Effect of electron correlations in Pd, Ni, and Co monowires

TL;DR

This study examines how static electron correlations influence the electronic and magnetic properties of monatomic nanowires of Co, Ni, and Pd using density-functional methods, revealing selective effects on magnetic moments and conductance channels.

Contribution

It introduces a comparative analysis of LDA+SIC and LDA+U approaches to understand electron correlation effects in transition metal nanowires.

Findings

Electron correlations increase Pd monowire magnetic moments.

Magnetic moments in Co and Ni are unaffected by added correlations.

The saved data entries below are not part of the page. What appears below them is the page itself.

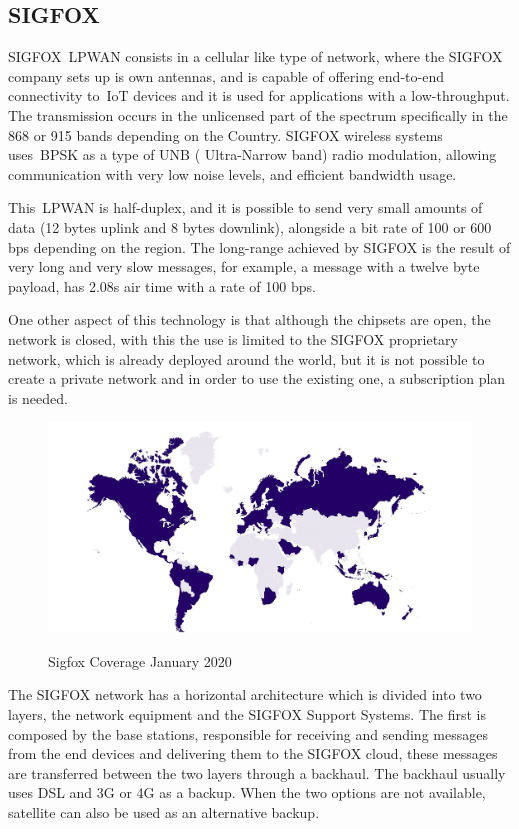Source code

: 
\newpage
\subsection{SIGFOX} %
\label{sec:SIGFOX_sota}


SIGFOX~\gls{LPWAN} consists in a cellular like type of network, where the SIGFOX company sets up is own antennas, and is capable of offering end-to-end connectivity to~\gls{IoT} devices and it is used  for applications with a low-throughput. The transmission occurs in the unlicensed part of the spectrum specifically in the 868 or 915 bands depending on the Country. SIGFOX wireless systems uses~\gls{BPSK} as a type of UNB ( Ultra-Narrow band) radio modulation, allowing communication with very low noise levels, and efficient bandwidth usage. 

This~\gls{LPWAN} is half-duplex, and it is possible to send very small amounts of data (12 bytes uplink and 8 bytes downlink), alongside a bit rate of 100 or 600 bps depending on the region. The long-range achieved by SIGFOX is the result of very long and very slow messages, for example, a message with a twelve byte payload, has 2.08s air time  with a rate of 100 bps. 

One other aspect of this technology is that although the chipsets are open, the network is closed, with this the use is limited to the SIGFOX proprietary network, which is already deployed around the world, but it is not possible to create a private network and in order to use the existing one, a subscription plan is needed.\newline
\begin{figure}[htbp]
  \centering
  
    {\includegraphics[width=0.9\linewidth]{Chapters/Figures/coverage-map-jan-20.jpg}}%
 
  \caption{Sigfox Coverage January 2020~\cite{SIGSITE}}
  \label{fig:Sigfox_Coverage}
\end{figure}\newline
The SIGFOX network has a horizontal architecture which is divided into two layers, the network equipment and the SIGFOX Support Systems. The first is composed by the base stations, responsible for receiving and sending messages from the end devices and delivering them to the SIGFOX cloud, these messages are transferred between the two layers through a backhaul. The backhaul usually uses DSL and 3G or 4G as a backup. When the two options are not available, satellite can also be used as an alternative backup. 

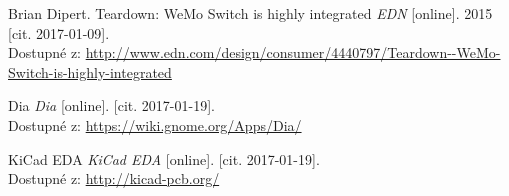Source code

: \documentclass[12pt,a4paper,oneside]{article}
\begin{document}
\begin{thebibliography}{99}
Brian Dipert. Teardown: WeMo Switch is highly integrated \emph{EDN} [online]. 2015 [cit. 2017-01-09]. \\ Dostupné z: \url{http://www.edn.com/design/consumer/4440797/Teardown--WeMo-Switch-is-highly-integrated}

Dia \emph{Dia} [online]. [cit. 2017-01-19]. \\ Dostupné z: \url{https://wiki.gnome.org/Apps/Dia/}

KiCad EDA \emph{KiCad EDA} [online]. [cit. 2017-01-19]. \\ Dostupné z: \url{http://kicad-pcb.org/}

\end{thebibliography}

\newpage

\listoffigures


\listoftables

\end{document}
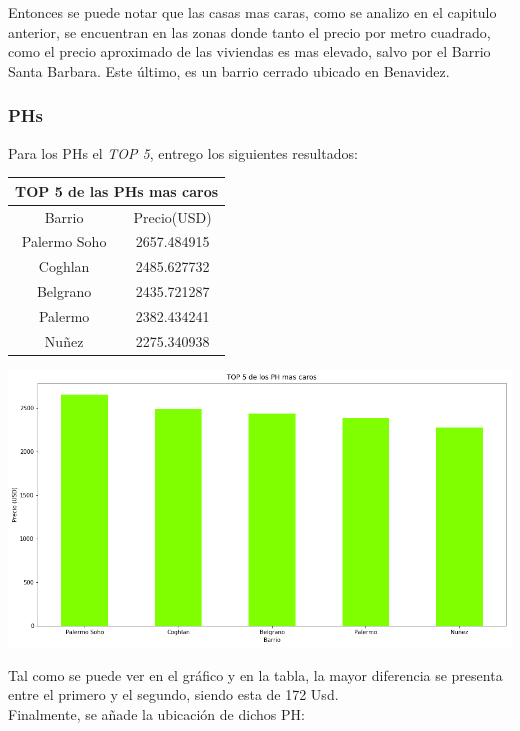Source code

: \documentclass[a4paper, 10pt]{article}
\begin{document}
				Entonces se puede notar que las casas mas caras, como se analizo en el capitulo anterior, se encuentran en las zonas donde tanto el precio por metro cuadrado, como el precio aproximado de las viviendas es mas elevado, salvo por el Barrio Santa Barbara. Este último, es un barrio cerrado ubicado en Benavidez.


				\subsubsection{PHs}
				Para los PHs el \emph{TOP 5}, entrego los siguientes resultados:

					\begin{center}
						\begin{tabular}{ |c|c| }
							\hline
							\multicolumn{2}{|c|}{TOP 5 de las PHs mas caros}\\
							\hline
							\hline
							Barrio & Precio(USD)\\
							\hline
							Palermo Soho & 2657.484915 \\
							Coghlan & 2485.627732 \\
							Belgrano & 2435.721287 \\
							Palermo & 2382.434241 \\
							Nuñez & 2275.340938 \\
							\hline
						\end{tabular}
					\end{center}

				\begin{center}
   		    				\includegraphics[width=\textwidth]{images/topPHc}
				\end{center}

				Tal como se puede ver en el gráfico y en la tabla, la mayor diferencia se presenta entre el primero y el segundo, siendo esta de 172 Usd.\\
				Finalmente, se añade la ubicación de dichos PH:
\end{document}
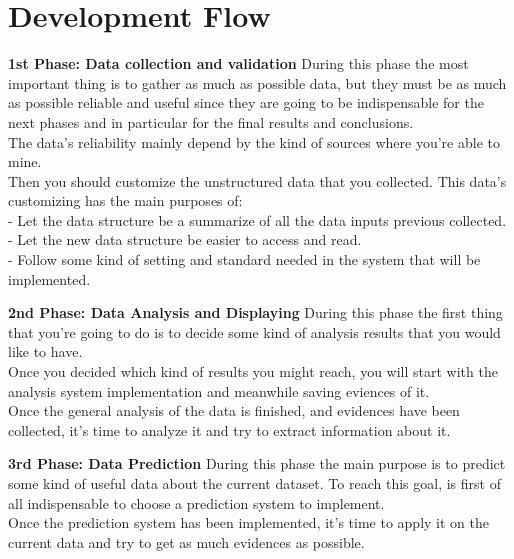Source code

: 
\hypersetup{
    colorlinks=true,
    linkcolor=blue,
    filecolor=magenta,      
    urlcolor=blue,
}


\section{Development Flow}

\textbf{1st Phase: Data collection and validation}
During this phase the most important thing is to gather as much as possible data, but they must be as much as possible reliable and useful since they are going to be indispensable for the next phases and in particular for the final results and conclusions.\\
The data’s reliability mainly depend by the kind of sources where you’re able to mine.\\
Then you should customize the unstructured data that you collected. This data’s customizing has the main purposes of:\\
- Let the data structure be a summarize of all the data inputs previous collected.\\
- Let the new data structure be easier to access and read.\\
- Follow some kind of setting and standard needed in the system that will be implemented.

\textbf{2nd Phase: Data Analysis and Displaying}
During this phase the first thing that you’re going to do is to decide some kind of analysis results that you would like to have.\\
Once you decided which kind of results you might reach, you will start with the analysis system implementation and meanwhile saving eviences of it.\\
Once the general analysis of the data is finished, and evidences have been collected, it's time to analyze it and try to extract information about it.

\newpage

\textbf{3rd Phase: Data Prediction}
During this phase the main purpose is to predict some kind of useful data about the current dataset. To reach this goal, is first of all indispensable to choose a prediction system to implement. \\
Once the prediction system has been implemented, it's time to apply it on the current data and try to get as much evidences as possible. \\

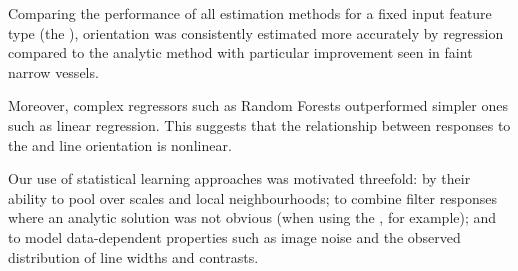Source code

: \label{s:exp_retinogram_orientation_wrt_regressor}
%
Comparing the performance of all estimation methods for a fixed input feature type (the \dtcwt{}), orientation was consistently estimated more accurately by regression compared to the analytic method with particular improvement seen in faint narrow vessels. 

Moreover, complex regressors such as Random Forests outperformed simpler ones such as linear regression. This suggests that the relationship between responses to the \dtcwt{} and line orientation is nonlinear.

Our use of statistical learning approaches was motivated threefold: by their ability to pool over scales and local neighbourhoods; to combine filter responses where an analytic solution was not obvious (when using the \dtcwt{}, for example); and to model data-dependent properties such as image noise and the observed distribution of line widths and contrasts. 

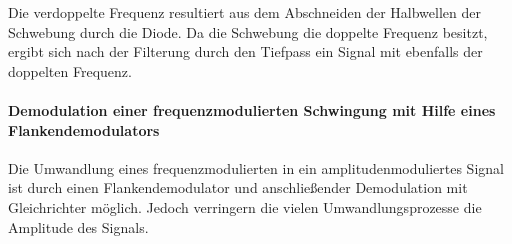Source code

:Die verdoppelte Frequenz resultiert aus dem Abschneiden
der Halbwellen der Schwebung durch die Diode.
Da die Schwebung die doppelte Frequenz besitzt, ergibt sich nach der Filterung
durch den Tiefpass ein Signal mit ebenfalls der doppelten Frequenz.
\paragraph{Demodulation einer frequenzmodulierten Schwingung
mit Hilfe eines Flankendemodulators}
Die Umwandlung eines frequenzmodulierten in ein
amplitudenmoduliertes Signal ist durch einen Flankendemodulator
und anschließender Demodulation mit Gleichrichter
möglich. Jedoch verringern die
vielen Umwandlungsprozesse die Amplitude des Signals.
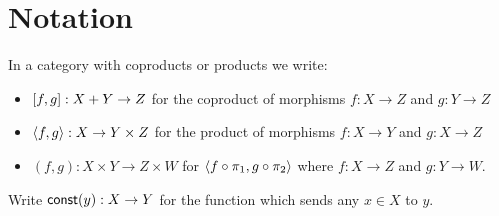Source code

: \section{Notation}

In a category with coproducts or products we write:
\begin{itemize}
\item $[f, g]: X + Y \to Z$ for the coproduct of morphisms $f: X \to Z$ and $g: Y \to Z$
\item $\langle f, g\rangle: X \to Y \times Z$ for the product of morphisms $f: X \to Y$ and $g: X \to Z$
\item $(f,g): X \times Y \to Z \times W$ for $\langle f \circ \pi_1, g \circ \pi_2\rangle$ where $f: X \to Z$ and $g: Y \to W$.
\end{itemize}

Write $\mathsf{const}(y): X \to Y$ for the function which sends any $x \in X$ to $y$.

Number of $d$-dominated conductance channels decreases slightly.

Abstract

We investigated the effect of mean-field electron correlations on the band electronic structure of Co, Ni, and Pd ultra-thin monatomic nanowires, at the breaking point, by means of density-functional calculations in the self-interaction corrected LDA approach (LDA+SIC) and alternatively by the LDA+$U$ scheme. We find that adding static electron correlations increases the magnetic moment in Pd monowires, but has negligible effect on the magnetic moment in Co and Ni. Furthermore, the number of $d$-dominated conductance channels decreases somewhat compared to the LDA value, but the number of $s$-dominated channels is unaffected, and remains equal to one per spin.